[Extracted records]
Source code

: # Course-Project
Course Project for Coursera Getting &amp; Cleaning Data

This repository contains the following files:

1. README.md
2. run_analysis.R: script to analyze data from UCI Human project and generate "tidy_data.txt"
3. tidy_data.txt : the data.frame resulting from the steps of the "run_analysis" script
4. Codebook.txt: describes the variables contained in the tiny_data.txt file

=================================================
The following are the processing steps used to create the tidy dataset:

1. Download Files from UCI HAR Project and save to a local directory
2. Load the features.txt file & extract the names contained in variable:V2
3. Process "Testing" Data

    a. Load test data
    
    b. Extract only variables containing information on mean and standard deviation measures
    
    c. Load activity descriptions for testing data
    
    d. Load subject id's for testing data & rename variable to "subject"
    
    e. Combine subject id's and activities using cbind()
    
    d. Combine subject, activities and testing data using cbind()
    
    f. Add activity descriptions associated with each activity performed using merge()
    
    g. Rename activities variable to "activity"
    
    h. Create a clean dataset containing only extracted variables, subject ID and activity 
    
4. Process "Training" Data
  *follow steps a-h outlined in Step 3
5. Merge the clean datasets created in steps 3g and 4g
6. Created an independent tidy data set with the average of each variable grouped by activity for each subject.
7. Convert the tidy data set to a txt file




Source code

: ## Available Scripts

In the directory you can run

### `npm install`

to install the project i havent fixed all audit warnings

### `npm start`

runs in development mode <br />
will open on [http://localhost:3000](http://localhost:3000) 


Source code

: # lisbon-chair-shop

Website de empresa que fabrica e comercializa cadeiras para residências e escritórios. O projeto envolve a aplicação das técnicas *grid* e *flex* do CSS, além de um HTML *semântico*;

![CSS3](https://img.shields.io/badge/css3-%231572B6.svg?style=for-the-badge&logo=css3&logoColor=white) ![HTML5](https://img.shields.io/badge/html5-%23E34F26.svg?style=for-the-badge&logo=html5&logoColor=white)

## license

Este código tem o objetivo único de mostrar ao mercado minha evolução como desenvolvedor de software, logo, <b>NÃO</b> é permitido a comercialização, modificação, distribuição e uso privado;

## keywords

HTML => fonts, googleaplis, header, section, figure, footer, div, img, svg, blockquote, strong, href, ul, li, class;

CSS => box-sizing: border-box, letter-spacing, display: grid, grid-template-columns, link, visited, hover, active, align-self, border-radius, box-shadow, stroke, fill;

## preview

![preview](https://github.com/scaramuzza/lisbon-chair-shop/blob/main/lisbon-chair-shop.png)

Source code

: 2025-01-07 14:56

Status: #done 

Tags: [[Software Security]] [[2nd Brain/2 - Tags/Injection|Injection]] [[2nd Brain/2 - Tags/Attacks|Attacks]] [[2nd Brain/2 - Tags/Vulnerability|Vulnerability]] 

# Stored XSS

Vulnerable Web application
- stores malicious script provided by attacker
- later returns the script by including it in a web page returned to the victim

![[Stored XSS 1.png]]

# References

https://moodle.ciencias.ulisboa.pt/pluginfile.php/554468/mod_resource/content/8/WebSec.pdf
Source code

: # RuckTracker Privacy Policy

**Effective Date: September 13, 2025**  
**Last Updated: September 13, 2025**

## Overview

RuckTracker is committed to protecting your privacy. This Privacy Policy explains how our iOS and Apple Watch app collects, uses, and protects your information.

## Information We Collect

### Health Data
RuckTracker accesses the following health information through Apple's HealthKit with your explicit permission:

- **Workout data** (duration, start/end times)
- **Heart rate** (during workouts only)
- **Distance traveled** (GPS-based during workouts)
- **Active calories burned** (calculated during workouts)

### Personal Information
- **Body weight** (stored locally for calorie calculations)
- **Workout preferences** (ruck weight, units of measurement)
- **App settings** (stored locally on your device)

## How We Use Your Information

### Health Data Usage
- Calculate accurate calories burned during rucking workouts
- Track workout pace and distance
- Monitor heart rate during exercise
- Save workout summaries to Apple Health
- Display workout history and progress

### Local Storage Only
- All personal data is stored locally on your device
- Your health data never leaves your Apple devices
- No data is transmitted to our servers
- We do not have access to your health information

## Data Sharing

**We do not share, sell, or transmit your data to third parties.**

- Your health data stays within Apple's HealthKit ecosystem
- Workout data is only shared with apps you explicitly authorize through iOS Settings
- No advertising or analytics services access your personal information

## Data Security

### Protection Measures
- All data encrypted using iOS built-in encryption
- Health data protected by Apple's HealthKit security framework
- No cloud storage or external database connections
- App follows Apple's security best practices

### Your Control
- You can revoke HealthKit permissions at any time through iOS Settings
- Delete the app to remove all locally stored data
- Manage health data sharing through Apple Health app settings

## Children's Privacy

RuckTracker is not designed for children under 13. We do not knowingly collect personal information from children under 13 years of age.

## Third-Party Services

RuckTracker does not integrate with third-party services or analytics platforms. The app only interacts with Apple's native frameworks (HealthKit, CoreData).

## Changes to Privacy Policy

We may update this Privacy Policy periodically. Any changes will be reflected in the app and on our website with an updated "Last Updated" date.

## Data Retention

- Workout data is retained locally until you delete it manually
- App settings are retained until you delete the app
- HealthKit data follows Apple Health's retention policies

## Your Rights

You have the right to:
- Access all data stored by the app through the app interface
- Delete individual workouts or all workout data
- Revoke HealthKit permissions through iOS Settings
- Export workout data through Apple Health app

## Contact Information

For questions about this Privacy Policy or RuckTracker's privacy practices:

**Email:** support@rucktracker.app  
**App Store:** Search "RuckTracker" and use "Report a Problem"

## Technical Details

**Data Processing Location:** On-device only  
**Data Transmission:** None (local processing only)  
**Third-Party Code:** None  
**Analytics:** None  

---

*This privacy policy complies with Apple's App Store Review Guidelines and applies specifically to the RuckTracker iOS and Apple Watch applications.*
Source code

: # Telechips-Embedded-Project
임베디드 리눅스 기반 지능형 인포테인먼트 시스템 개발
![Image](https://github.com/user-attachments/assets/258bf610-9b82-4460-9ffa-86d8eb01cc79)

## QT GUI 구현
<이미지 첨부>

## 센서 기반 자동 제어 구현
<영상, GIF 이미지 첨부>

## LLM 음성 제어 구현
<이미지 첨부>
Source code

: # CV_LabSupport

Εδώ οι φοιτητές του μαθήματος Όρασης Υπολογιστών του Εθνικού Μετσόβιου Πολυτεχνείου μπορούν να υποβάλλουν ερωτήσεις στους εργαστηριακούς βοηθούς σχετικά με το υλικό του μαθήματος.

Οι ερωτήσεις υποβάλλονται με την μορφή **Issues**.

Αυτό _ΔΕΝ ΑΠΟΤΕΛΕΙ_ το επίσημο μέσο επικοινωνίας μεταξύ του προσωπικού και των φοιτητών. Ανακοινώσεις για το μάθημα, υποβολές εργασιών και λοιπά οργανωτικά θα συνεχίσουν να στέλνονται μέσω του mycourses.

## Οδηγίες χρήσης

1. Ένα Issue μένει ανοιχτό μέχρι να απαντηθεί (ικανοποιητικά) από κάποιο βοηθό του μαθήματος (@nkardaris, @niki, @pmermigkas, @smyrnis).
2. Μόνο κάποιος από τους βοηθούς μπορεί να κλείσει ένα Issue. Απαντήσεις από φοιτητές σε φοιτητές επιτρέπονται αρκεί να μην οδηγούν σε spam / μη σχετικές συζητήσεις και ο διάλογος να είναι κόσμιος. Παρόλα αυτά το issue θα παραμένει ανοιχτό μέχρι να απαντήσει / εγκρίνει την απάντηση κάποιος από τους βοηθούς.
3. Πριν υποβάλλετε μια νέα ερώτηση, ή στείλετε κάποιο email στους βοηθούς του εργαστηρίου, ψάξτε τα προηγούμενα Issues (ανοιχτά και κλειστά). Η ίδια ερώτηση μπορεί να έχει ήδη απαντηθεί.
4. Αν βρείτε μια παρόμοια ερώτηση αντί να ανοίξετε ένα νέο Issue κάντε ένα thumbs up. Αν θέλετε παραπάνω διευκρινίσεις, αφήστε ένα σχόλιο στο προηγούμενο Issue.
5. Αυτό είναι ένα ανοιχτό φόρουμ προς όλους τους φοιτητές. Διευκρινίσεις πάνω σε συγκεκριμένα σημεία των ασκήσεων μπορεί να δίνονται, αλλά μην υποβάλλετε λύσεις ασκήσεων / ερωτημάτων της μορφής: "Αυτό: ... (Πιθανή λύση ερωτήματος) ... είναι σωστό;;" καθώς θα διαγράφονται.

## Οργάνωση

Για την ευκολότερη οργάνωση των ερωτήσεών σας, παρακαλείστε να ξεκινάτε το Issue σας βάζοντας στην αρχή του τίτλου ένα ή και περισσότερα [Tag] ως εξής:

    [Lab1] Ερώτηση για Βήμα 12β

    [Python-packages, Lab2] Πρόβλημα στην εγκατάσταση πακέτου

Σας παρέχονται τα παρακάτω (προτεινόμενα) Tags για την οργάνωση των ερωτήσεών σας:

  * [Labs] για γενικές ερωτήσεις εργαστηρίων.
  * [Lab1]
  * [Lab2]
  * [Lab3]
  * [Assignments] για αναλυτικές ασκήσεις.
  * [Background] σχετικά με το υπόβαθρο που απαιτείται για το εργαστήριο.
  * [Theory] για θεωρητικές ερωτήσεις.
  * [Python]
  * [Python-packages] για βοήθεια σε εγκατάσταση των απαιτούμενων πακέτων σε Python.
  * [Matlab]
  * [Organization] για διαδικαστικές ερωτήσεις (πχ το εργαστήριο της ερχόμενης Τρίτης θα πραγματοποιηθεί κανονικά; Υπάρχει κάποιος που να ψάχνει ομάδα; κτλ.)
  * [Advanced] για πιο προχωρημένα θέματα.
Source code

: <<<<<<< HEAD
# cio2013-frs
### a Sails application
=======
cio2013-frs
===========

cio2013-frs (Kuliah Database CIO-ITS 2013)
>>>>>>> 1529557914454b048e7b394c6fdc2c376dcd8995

What is needed — Both end lines included, restate word for word the lines above from the line with "# Stored XSS" to the line with "- Display workout history and progress", and nothing else.

Your solution —
# Stored XSS

Vulnerable Web application
- stores malicious script provided by attacker
- later returns the script by including it in a web page returned to the victim

![[Stored XSS 1.png]]

# References

https://moodle.ciencias.ulisboa.pt/pluginfile.php/554468/mod_resource/content/8/WebSec.pdf
Source code

: # RuckTracker Privacy Policy

**Effective Date: September 13, 2025**  
**Last Updated: September 13, 2025**

## Overview

RuckTracker is committed to protecting your privacy. This Privacy Policy explains how our iOS and Apple Watch app collects, uses, and protects your information.

## Information We Collect

### Health Data
RuckTracker accesses the following health information through Apple's HealthKit with your explicit permission:

- **Workout data** (duration, start/end times)
- **Heart rate** (during workouts only)
- **Distance traveled** (GPS-based during workouts)
- **Active calories burned** (calculated during workouts)

### Personal Information
- **Body weight** (stored locally for calorie calculations)
- **Workout preferences** (ruck weight, units of measurement)
- **App settings** (stored locally on your device)

## How We Use Your Information

### Health Data Usage
- Calculate accurate calories burned during rucking workouts
- Track workout pace and distance
- Monitor heart rate during exercise
- Save workout summaries to Apple Health
- Display workout history and progress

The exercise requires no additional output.